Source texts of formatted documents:
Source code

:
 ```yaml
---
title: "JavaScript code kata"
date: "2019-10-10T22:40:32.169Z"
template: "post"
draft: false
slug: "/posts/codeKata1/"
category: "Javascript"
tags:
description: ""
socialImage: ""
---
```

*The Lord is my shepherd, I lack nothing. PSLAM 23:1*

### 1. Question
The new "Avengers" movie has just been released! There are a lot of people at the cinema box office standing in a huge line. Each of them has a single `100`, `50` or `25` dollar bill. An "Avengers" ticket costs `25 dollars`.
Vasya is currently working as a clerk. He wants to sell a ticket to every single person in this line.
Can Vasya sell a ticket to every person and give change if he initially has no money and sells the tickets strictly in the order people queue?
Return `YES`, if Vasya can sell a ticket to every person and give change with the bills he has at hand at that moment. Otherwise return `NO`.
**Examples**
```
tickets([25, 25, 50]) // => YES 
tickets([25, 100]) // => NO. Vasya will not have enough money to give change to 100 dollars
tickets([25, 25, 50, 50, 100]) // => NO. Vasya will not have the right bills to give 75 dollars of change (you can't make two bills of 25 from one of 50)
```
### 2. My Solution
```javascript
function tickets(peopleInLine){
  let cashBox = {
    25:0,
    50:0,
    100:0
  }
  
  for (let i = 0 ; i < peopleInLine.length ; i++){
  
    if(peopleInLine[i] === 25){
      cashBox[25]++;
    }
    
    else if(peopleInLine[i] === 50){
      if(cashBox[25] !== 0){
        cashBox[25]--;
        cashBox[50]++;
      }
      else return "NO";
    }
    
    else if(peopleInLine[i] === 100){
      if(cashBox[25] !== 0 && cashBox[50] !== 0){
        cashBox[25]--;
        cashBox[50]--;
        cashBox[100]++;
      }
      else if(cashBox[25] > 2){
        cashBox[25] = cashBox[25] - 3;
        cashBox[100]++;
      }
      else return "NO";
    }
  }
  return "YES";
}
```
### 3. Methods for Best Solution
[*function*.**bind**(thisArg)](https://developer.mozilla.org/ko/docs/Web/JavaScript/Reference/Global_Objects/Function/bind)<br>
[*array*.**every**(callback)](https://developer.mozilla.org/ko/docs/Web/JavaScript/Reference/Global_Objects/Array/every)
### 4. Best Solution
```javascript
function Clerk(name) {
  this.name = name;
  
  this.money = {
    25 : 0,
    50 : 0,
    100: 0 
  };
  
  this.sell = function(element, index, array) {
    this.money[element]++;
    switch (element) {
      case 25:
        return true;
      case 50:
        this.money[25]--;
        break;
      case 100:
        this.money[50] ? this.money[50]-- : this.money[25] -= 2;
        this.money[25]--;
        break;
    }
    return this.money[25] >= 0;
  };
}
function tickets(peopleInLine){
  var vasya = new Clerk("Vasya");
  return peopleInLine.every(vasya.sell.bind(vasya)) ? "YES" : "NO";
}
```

What is needed: Work out how many lines above contain the word "function". Give only the number.

Output: 5